Aproximadamente a unos 560 kilómetros del gurú del incienso que inunda de olores persas la plaza del Salvador de Sevilla, Madrid descansa. Maneras de vivir que cantaría Rosendo en algún recoveco de Carabenchel. Por la capital nada parece despertar el entusiasmo que se vive en el Sur. Balcones engalanados, escaparates que rebosan torrijas bañadas en miel, capirotes colgados a media calle con el cartel de "se hacen a medida", y el estrés inusual en una región en permanente simbiosis con la calma soleada que se ve alterada estos días. Es la Semana Santa. Y hoy, camino de mi tierra en unas horas, los recuerdos florecen a modo de pregón matinal. A pesar de que el prisma con el que se acerca uno a la penitencia andaluza cofrade y más todavía, a la religiosa, ha virado sustancialmente -léase mucho-, la tradición del
homohispalensis te tira del pantalón para que abras bien los ojos. Mi adolesciencia de pinganillo al oído para dilucidar si por la lluvia, tal o cual hermandad salía a la calle, y la de programas de mano subrayados con escuetas descripciones de los bordados de las Vígenes me queda ya muy lejos. Sin embargo, la idiosincracia de esta ciudad con un todo embaucador que te da la mano cada primavera es lo que provocará que el nerviosismo aflore cuando cruce Despeñaperros.

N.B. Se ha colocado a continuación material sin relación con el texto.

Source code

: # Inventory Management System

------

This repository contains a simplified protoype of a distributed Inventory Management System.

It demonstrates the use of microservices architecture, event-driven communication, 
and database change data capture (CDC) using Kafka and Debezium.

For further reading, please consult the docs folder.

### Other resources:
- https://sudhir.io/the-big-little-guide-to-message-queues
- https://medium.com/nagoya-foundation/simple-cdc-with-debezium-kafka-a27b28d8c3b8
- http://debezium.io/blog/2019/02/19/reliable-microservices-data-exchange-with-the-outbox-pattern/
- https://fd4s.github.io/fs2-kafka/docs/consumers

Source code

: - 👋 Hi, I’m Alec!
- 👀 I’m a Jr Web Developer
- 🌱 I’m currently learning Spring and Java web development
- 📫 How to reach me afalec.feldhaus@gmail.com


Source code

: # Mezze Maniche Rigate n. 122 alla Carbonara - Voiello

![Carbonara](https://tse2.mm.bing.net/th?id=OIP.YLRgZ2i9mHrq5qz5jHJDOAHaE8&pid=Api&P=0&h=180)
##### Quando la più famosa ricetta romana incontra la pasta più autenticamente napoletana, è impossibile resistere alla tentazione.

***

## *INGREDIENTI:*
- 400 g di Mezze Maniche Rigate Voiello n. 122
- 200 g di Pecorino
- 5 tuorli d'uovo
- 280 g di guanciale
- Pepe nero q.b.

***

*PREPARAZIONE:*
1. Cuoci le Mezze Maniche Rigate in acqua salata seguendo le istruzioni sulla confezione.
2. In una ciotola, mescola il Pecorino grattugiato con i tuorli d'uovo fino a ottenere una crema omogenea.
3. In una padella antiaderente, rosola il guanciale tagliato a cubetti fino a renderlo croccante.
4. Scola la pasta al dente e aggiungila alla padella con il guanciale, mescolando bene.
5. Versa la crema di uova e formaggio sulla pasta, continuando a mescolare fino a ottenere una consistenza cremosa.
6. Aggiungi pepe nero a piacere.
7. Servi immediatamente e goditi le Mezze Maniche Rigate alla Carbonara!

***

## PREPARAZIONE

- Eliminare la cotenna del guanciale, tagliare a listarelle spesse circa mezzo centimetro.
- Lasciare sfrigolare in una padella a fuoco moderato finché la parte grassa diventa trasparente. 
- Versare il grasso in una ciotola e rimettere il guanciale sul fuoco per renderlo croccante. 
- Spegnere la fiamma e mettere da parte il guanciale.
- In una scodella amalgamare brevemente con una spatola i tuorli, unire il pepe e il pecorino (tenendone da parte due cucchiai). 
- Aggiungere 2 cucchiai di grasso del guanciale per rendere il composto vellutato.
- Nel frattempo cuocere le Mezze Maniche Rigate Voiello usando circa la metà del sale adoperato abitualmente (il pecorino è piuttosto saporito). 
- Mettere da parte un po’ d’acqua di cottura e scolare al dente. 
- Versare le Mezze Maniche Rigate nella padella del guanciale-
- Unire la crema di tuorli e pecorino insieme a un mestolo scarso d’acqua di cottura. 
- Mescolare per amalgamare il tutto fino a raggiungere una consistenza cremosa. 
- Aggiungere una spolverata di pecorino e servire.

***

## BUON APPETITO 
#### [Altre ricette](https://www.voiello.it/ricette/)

Hoy es viernes de dolores, y que se lo digan sino a las familias jerezanas que llevan tres meses
achicando agua o a los Jiménez, Ortega, Díaz, Fernández o Ruiz de cada punto de la comunidad que intentan cuadrar sus cuentas y saldos tiznados de color grana. Son ejemplos de la circunferencia social más cercana. Pero ahora, los rezos se harán visibles en los pies descalzos del penitente tras sus imágenes devotas y en el rosario mudo y sordo de una mano piadosa que clama tiempos mejores. Parece que en Sevilla, y como dijo alguien, la primavera ha llegado para quedarse.